[Work instruction]: Begin with the first line of the material and write out each line exactly, ending with the line that contains "This program computes". Pictures are not part of the copy.

[Material to process]:
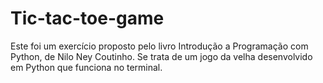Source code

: # Tic-tac-toe-game
Este foi um exercício proposto pelo livro Introdução a Programação com Python, de Nilo Ney Coutinho. Se trata de um jogo da velha desenvolvido em Python que funciona no terminal.
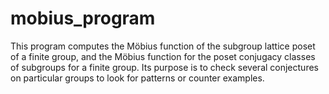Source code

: # mobius_program
This program computes the Möbius function of the subgroup lattice poset of a finite group, and the Möbius function for the poset conjugacy classes of subgroups for a finite group.
Its purpose is to check several conjectures on particular groups to look for patterns or counter examples. 
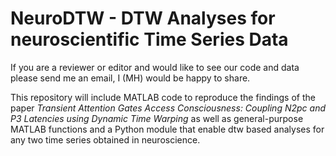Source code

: # NeuroDTW - DTW Analyses for neuroscientific Time Series Data

If you are a reviewer or editor and would like to see our code and data please send me an email, I (MH) would be happy to share.

This repository will include MATLAB code to reproduce the findings of the paper _Transient Attention Gates Access Consciousness: Coupling N2pc and P3 Latencies using Dynamic Time Warping_ as well as general-purpose MATLAB functions and a Python module that enable dtw based analyses for any two time series obtained in neuroscience.
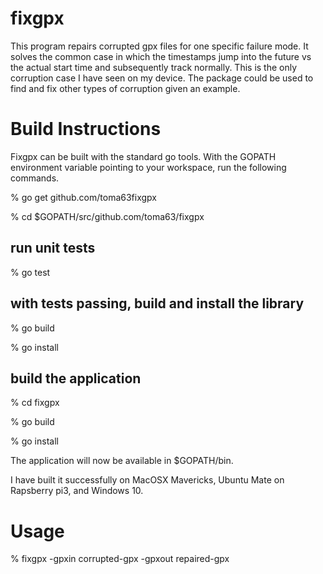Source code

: # fixgpx

This program repairs corrupted gpx files for one specific failure
mode.  It solves the common case in which the timestamps jump into the
future vs the actual start time and subsequently track normally.  This
is the only corruption case I have seen on my device.  The package
could be used to find and fix other types of corruption given an example.

# Build Instructions
Fixgpx can be built with the standard go tools.  With the GOPATH environment variable 
pointing to your workspace, run the following commands.

% go get github.com/toma63fixgpx

% cd $GOPATH/src/github.com/toma63/fixgpx

## run unit tests

% go test

## with tests passing, build and install the library

% go build

% go install

## build the application

% cd fixgpx

% go build

% go install

The application will now be available in $GOPATH/bin.

I have built it successfully on MacOSX Mavericks, Ubuntu Mate on Rapsberry pi3, and Windows 10.

# Usage
% fixgpx -gpxin corrupted-gpx -gpxout repaired-gpx


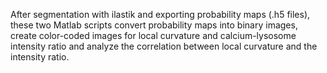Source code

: After segmentation with ilastik and exporting probability maps (.h5 files), these two Matlab scripts convert probability maps into binary images, create color-coded images for local curvature and calcium-lysosome intensity ratio and analyze the correlation between local curvature and the intensity ratio. 
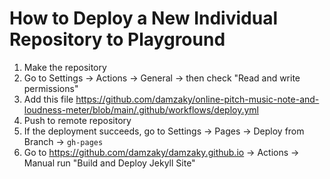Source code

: # How to Deploy a New Individual Repository to Playground
1. Make the repository
2. Go to Settings -> Actions -> General -> then check "Read and write permissions"
3. Add this file https://github.com/damzaky/online-pitch-music-note-and-loudness-meter/blob/main/.github/workflows/deploy.yml
4. Push to remote repository
5. If the deployment succeeds, go to Settings -> Pages -> Deploy from Branch -> `gh-pages`
6. Go to https://github.com/damzaky/damzaky.github.io -> Actions -> Manual run "Build and Deploy Jekyll Site"
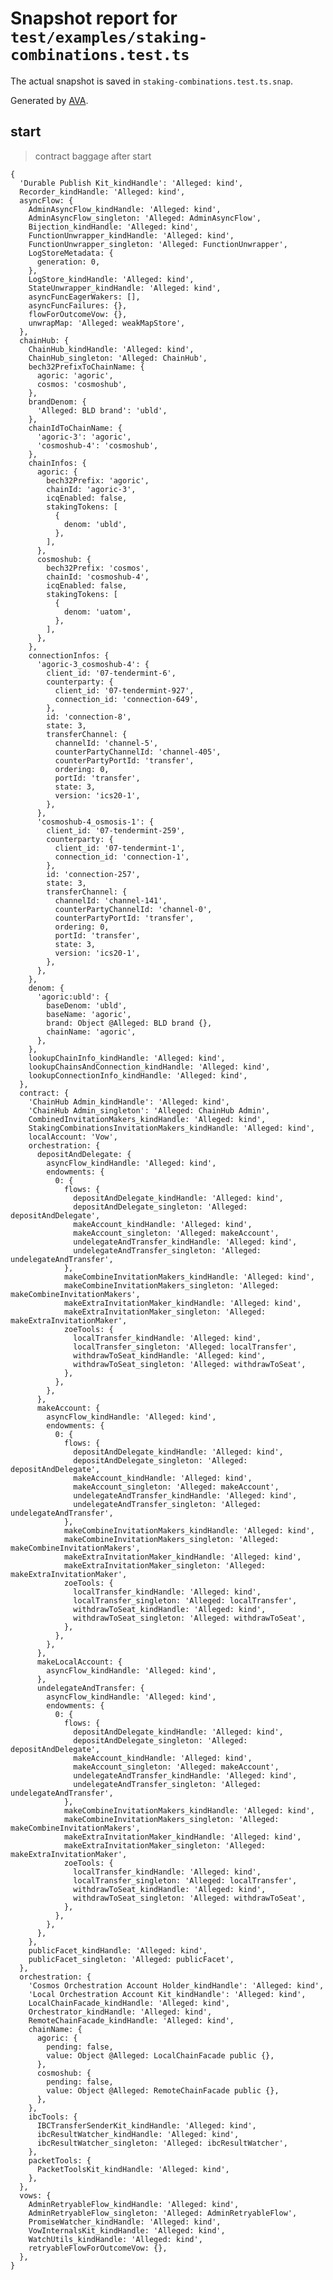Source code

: # Snapshot report for `test/examples/staking-combinations.test.ts`

The actual snapshot is saved in `staking-combinations.test.ts.snap`.

Generated by [AVA](https://avajs.dev).

## start

> contract baggage after start

    {
      'Durable Publish Kit_kindHandle': 'Alleged: kind',
      Recorder_kindHandle: 'Alleged: kind',
      asyncFlow: {
        AdminAsyncFlow_kindHandle: 'Alleged: kind',
        AdminAsyncFlow_singleton: 'Alleged: AdminAsyncFlow',
        Bijection_kindHandle: 'Alleged: kind',
        FunctionUnwrapper_kindHandle: 'Alleged: kind',
        FunctionUnwrapper_singleton: 'Alleged: FunctionUnwrapper',
        LogStoreMetadata: {
          generation: 0,
        },
        LogStore_kindHandle: 'Alleged: kind',
        StateUnwrapper_kindHandle: 'Alleged: kind',
        asyncFuncEagerWakers: [],
        asyncFuncFailures: {},
        flowForOutcomeVow: {},
        unwrapMap: 'Alleged: weakMapStore',
      },
      chainHub: {
        ChainHub_kindHandle: 'Alleged: kind',
        ChainHub_singleton: 'Alleged: ChainHub',
        bech32PrefixToChainName: {
          agoric: 'agoric',
          cosmos: 'cosmoshub',
        },
        brandDenom: {
          'Alleged: BLD brand': 'ubld',
        },
        chainIdToChainName: {
          'agoric-3': 'agoric',
          'cosmoshub-4': 'cosmoshub',
        },
        chainInfos: {
          agoric: {
            bech32Prefix: 'agoric',
            chainId: 'agoric-3',
            icqEnabled: false,
            stakingTokens: [
              {
                denom: 'ubld',
              },
            ],
          },
          cosmoshub: {
            bech32Prefix: 'cosmos',
            chainId: 'cosmoshub-4',
            icqEnabled: false,
            stakingTokens: [
              {
                denom: 'uatom',
              },
            ],
          },
        },
        connectionInfos: {
          'agoric-3_cosmoshub-4': {
            client_id: '07-tendermint-6',
            counterparty: {
              client_id: '07-tendermint-927',
              connection_id: 'connection-649',
            },
            id: 'connection-8',
            state: 3,
            transferChannel: {
              channelId: 'channel-5',
              counterPartyChannelId: 'channel-405',
              counterPartyPortId: 'transfer',
              ordering: 0,
              portId: 'transfer',
              state: 3,
              version: 'ics20-1',
            },
          },
          'cosmoshub-4_osmosis-1': {
            client_id: '07-tendermint-259',
            counterparty: {
              client_id: '07-tendermint-1',
              connection_id: 'connection-1',
            },
            id: 'connection-257',
            state: 3,
            transferChannel: {
              channelId: 'channel-141',
              counterPartyChannelId: 'channel-0',
              counterPartyPortId: 'transfer',
              ordering: 0,
              portId: 'transfer',
              state: 3,
              version: 'ics20-1',
            },
          },
        },
        denom: {
          'agoric:ubld': {
            baseDenom: 'ubld',
            baseName: 'agoric',
            brand: Object @Alleged: BLD brand {},
            chainName: 'agoric',
          },
        },
        lookupChainInfo_kindHandle: 'Alleged: kind',
        lookupChainsAndConnection_kindHandle: 'Alleged: kind',
        lookupConnectionInfo_kindHandle: 'Alleged: kind',
      },
      contract: {
        'ChainHub Admin_kindHandle': 'Alleged: kind',
        'ChainHub Admin_singleton': 'Alleged: ChainHub Admin',
        CombinedInvitationMakers_kindHandle: 'Alleged: kind',
        StakingCombinationsInvitationMakers_kindHandle: 'Alleged: kind',
        localAccount: 'Vow',
        orchestration: {
          depositAndDelegate: {
            asyncFlow_kindHandle: 'Alleged: kind',
            endowments: {
              0: {
                flows: {
                  depositAndDelegate_kindHandle: 'Alleged: kind',
                  depositAndDelegate_singleton: 'Alleged: depositAndDelegate',
                  makeAccount_kindHandle: 'Alleged: kind',
                  makeAccount_singleton: 'Alleged: makeAccount',
                  undelegateAndTransfer_kindHandle: 'Alleged: kind',
                  undelegateAndTransfer_singleton: 'Alleged: undelegateAndTransfer',
                },
                makeCombineInvitationMakers_kindHandle: 'Alleged: kind',
                makeCombineInvitationMakers_singleton: 'Alleged: makeCombineInvitationMakers',
                makeExtraInvitationMaker_kindHandle: 'Alleged: kind',
                makeExtraInvitationMaker_singleton: 'Alleged: makeExtraInvitationMaker',
                zoeTools: {
                  localTransfer_kindHandle: 'Alleged: kind',
                  localTransfer_singleton: 'Alleged: localTransfer',
                  withdrawToSeat_kindHandle: 'Alleged: kind',
                  withdrawToSeat_singleton: 'Alleged: withdrawToSeat',
                },
              },
            },
          },
          makeAccount: {
            asyncFlow_kindHandle: 'Alleged: kind',
            endowments: {
              0: {
                flows: {
                  depositAndDelegate_kindHandle: 'Alleged: kind',
                  depositAndDelegate_singleton: 'Alleged: depositAndDelegate',
                  makeAccount_kindHandle: 'Alleged: kind',
                  makeAccount_singleton: 'Alleged: makeAccount',
                  undelegateAndTransfer_kindHandle: 'Alleged: kind',
                  undelegateAndTransfer_singleton: 'Alleged: undelegateAndTransfer',
                },
                makeCombineInvitationMakers_kindHandle: 'Alleged: kind',
                makeCombineInvitationMakers_singleton: 'Alleged: makeCombineInvitationMakers',
                makeExtraInvitationMaker_kindHandle: 'Alleged: kind',
                makeExtraInvitationMaker_singleton: 'Alleged: makeExtraInvitationMaker',
                zoeTools: {
                  localTransfer_kindHandle: 'Alleged: kind',
                  localTransfer_singleton: 'Alleged: localTransfer',
                  withdrawToSeat_kindHandle: 'Alleged: kind',
                  withdrawToSeat_singleton: 'Alleged: withdrawToSeat',
                },
              },
            },
          },
          makeLocalAccount: {
            asyncFlow_kindHandle: 'Alleged: kind',
          },
          undelegateAndTransfer: {
            asyncFlow_kindHandle: 'Alleged: kind',
            endowments: {
              0: {
                flows: {
                  depositAndDelegate_kindHandle: 'Alleged: kind',
                  depositAndDelegate_singleton: 'Alleged: depositAndDelegate',
                  makeAccount_kindHandle: 'Alleged: kind',
                  makeAccount_singleton: 'Alleged: makeAccount',
                  undelegateAndTransfer_kindHandle: 'Alleged: kind',
                  undelegateAndTransfer_singleton: 'Alleged: undelegateAndTransfer',
                },
                makeCombineInvitationMakers_kindHandle: 'Alleged: kind',
                makeCombineInvitationMakers_singleton: 'Alleged: makeCombineInvitationMakers',
                makeExtraInvitationMaker_kindHandle: 'Alleged: kind',
                makeExtraInvitationMaker_singleton: 'Alleged: makeExtraInvitationMaker',
                zoeTools: {
                  localTransfer_kindHandle: 'Alleged: kind',
                  localTransfer_singleton: 'Alleged: localTransfer',
                  withdrawToSeat_kindHandle: 'Alleged: kind',
                  withdrawToSeat_singleton: 'Alleged: withdrawToSeat',
                },
              },
            },
          },
        },
        publicFacet_kindHandle: 'Alleged: kind',
        publicFacet_singleton: 'Alleged: publicFacet',
      },
      orchestration: {
        'Cosmos Orchestration Account Holder_kindHandle': 'Alleged: kind',
        'Local Orchestration Account Kit_kindHandle': 'Alleged: kind',
        LocalChainFacade_kindHandle: 'Alleged: kind',
        Orchestrator_kindHandle: 'Alleged: kind',
        RemoteChainFacade_kindHandle: 'Alleged: kind',
        chainName: {
          agoric: {
            pending: false,
            value: Object @Alleged: LocalChainFacade public {},
          },
          cosmoshub: {
            pending: false,
            value: Object @Alleged: RemoteChainFacade public {},
          },
        },
        ibcTools: {
          IBCTransferSenderKit_kindHandle: 'Alleged: kind',
          ibcResultWatcher_kindHandle: 'Alleged: kind',
          ibcResultWatcher_singleton: 'Alleged: ibcResultWatcher',
        },
        packetTools: {
          PacketToolsKit_kindHandle: 'Alleged: kind',
        },
      },
      vows: {
        AdminRetryableFlow_kindHandle: 'Alleged: kind',
        AdminRetryableFlow_singleton: 'Alleged: AdminRetryableFlow',
        PromiseWatcher_kindHandle: 'Alleged: kind',
        VowInternalsKit_kindHandle: 'Alleged: kind',
        WatchUtils_kindHandle: 'Alleged: kind',
        retryableFlowForOutcomeVow: {},
      },
    }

[Task output]:
Source code

: # Tic-tac-toe-game
Este foi um exercício proposto pelo livro Introdução a Programação com Python, de Nilo Ney Coutinho. Se trata de um jogo da velha desenvolvido em Python que funciona no terminal.
Source code

: # mobius_program
This program computes the Möbius function of the subgroup lattice poset of a finite group, and the Möbius function for the poset conjugacy classes of subgroups for a finite group.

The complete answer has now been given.